The proposed approach contributes to these debates by unveiling how data can affect users real lives. It increases awareness by linking data sharing to impactful situations such as searching for a job, an accommodation or a bank credit. Photos are in focus because they constitute a large part of the data shared on OSNs and contribute strongly to shaping user profiles [2]. We propose a method which automatically predicts a rating of a visual user profile in a given situation by exploiting three main components. First, each situation is modeled as a set of concepts with associated impact ratings obtained through crowdsourcing. Second, object detectors are trained for these concepts and used to analyze photos. Third, a dedicated dataset is created by manually rating user profiles in each situation. 500 visual profiles, each made of 100 photos, are evaluated by nine human annotators. The proposed method, named from LEarning to Rate Visual User Profiles, learns attempts to learn a ranking of user profiles which is similar to that by aggregating human profile ratings. training is driven by a new descriptor which combines concept impact ratings and object detections. Equally important, the contributions of concepts with high ratings are boosted in order to mimic the way humans assess photographic content. We compare manual and automatic rankings of user profile ratings and obtain a positive correlation between them. This result holds promise to help users better understand the effects of online data sharing and, ultimately, to let them gain better control of their data.

2 Related work

Our work is motivated by: (1) the role of human and/or technical biases in decision-making processes based on user data, (2) examples of relevant social science and machine learning studies in the area, and (3) computer vision methods that infer actionable information from visual data.

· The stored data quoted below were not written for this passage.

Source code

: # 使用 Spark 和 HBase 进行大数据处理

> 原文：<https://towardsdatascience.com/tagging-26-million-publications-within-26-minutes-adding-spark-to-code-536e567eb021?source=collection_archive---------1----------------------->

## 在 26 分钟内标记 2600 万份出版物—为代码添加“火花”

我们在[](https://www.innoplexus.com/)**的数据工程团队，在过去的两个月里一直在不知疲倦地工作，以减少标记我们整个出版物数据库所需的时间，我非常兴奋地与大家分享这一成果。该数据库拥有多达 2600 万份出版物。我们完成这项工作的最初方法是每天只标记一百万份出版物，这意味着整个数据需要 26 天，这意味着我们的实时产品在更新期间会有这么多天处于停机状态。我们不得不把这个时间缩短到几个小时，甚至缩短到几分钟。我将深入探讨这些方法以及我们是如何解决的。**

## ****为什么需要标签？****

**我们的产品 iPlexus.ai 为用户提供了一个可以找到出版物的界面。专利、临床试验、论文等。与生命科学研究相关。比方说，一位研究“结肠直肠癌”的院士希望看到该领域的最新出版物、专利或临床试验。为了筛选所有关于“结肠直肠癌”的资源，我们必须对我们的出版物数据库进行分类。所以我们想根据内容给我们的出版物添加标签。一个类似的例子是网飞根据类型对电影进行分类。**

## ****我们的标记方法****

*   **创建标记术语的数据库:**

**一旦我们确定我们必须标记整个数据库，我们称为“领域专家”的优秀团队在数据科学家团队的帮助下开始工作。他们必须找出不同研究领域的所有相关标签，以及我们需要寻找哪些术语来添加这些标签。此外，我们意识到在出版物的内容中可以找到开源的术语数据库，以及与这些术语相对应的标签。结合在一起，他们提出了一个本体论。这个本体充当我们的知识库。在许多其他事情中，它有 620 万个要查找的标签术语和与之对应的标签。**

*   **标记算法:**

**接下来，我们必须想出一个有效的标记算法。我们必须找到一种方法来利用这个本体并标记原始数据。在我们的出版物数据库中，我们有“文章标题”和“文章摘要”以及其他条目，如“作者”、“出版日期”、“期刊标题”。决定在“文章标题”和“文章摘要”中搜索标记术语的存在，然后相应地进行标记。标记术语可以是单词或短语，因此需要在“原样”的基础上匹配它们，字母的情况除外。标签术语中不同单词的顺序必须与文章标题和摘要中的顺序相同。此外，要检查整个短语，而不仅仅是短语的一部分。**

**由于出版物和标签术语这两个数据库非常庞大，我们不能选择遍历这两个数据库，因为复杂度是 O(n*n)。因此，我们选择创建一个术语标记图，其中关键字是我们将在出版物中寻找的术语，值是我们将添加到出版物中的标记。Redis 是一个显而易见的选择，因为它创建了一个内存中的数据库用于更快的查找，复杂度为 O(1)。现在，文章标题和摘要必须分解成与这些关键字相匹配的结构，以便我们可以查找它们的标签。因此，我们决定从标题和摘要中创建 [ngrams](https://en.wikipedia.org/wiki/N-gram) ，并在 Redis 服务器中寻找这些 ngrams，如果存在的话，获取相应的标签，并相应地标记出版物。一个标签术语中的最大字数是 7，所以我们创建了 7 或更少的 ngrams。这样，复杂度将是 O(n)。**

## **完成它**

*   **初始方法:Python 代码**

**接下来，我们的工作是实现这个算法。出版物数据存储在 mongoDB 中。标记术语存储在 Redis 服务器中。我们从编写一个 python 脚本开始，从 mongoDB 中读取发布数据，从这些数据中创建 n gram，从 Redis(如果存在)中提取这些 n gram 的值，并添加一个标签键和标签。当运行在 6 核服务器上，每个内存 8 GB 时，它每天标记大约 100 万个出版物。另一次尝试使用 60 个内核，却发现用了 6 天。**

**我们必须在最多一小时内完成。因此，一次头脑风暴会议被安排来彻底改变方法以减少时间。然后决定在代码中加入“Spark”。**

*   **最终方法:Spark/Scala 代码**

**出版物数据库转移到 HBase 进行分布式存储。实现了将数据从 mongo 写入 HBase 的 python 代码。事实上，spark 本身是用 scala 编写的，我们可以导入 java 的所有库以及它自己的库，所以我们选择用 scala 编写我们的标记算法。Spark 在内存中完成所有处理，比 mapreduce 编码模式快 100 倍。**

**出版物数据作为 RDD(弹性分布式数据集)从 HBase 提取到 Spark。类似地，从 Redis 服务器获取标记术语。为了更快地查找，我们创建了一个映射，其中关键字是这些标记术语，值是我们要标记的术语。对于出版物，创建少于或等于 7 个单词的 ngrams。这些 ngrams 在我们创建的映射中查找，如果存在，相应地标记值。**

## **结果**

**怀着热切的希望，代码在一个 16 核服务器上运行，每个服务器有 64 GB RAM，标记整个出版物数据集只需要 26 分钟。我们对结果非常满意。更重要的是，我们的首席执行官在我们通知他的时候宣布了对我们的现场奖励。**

The main promise of OSNs is to connect people and allow them to exchange information within affinity-based networks. While this type of service has a strong appeal, participation can have positive and negative effects, depending on the way the shared information is interpreted in different contexts [5]. This interpretation process is influenced by human and/or technical biases. Human biases fall into two main categories that are often studied in relation to demographic factors such as gender or ethnicity [54]. Implicit biases [18] might influence one’s decisions without that person being conscious of them. Explicit biases [9] are assumed and used intentionally. Implicit and explicit biases, as well as technical imperfections, contribute to the occurrence of different algorithmic biases. The partial mapping of complex real-life processes into computer systems [16] is a first source of bias. For instance, the introduction of deep architectures brought important progress in content classification [8, 27] but accuracy is still affected by internal representation limitations [35]. A second important bias is due to the uneven class prediction accuracy. Such biases are determined by inherent difficulty of these concepts, such as visual object scale [7]

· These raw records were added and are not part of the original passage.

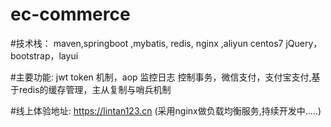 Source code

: # ec-commerce

#技术栈：
  maven,springboot ,mybatis, redis, nginx ,aliyun centos7
  jQuery，bootstrap，layui

#主要功能:
  jwt token 机制，aop 监控日志 控制事务，微信支付，支付宝支付,基于redis的缓存管理，主从复制与哨兵机制
 
#线上体验地址:
  https://lintan123.cn (采用nginx做负载均衡服务,持续开发中.....)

, and/or the availability of skewed 

[51] and imbalanced data [21]. While they include biases, approaches such ours are needed to make AI-powered decision-making processes more transparent to users. Here, biases are due to the use of concept impact and visual profile ratings in situations and of automatic object detectors. Impact and profile ratings are potentially biased insofar they encode the opinions of the persons involved in the experiments. Object detection is biased because only a part of potentially impactful concepts are modeled for each situation and because deep detectors are imperfect.

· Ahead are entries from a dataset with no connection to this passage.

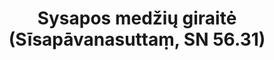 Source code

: ---
layout: page
title: 'Sysapos medžių giraitė (Sīsapāvanasuttaṃ, SN 56.31)'
category: susijusios suttos
index: 
    - Taurinančios tiesos
sortIndex: 56031
tags: 
    - Taurinančios tiesos
suttacentral: sn56.31
---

Below, we illustrate contexts in which users’ lives are influenced by their online activity. The authors of [1] and  [34] create fictitious Facebook profiles in which they vary only one type of personal data to assess its influence during job search. The authors of [1] find no significant discrimination due family structure and sexual orientation, while a negative effect is elicited for radical religious stance. The supposed origin of the user is found to have a significant effect on the number of replies a person gets to a job application [34]. The chances to obtain short-term accommodation online are influenced by the assumed racial origin [14]. Rather accurate creditworthiness is automatically obtained in [12] based on one’s interests but also from the analysis of the list of friends. These studies motivate our effort to unveil real-life consequences of data sharing.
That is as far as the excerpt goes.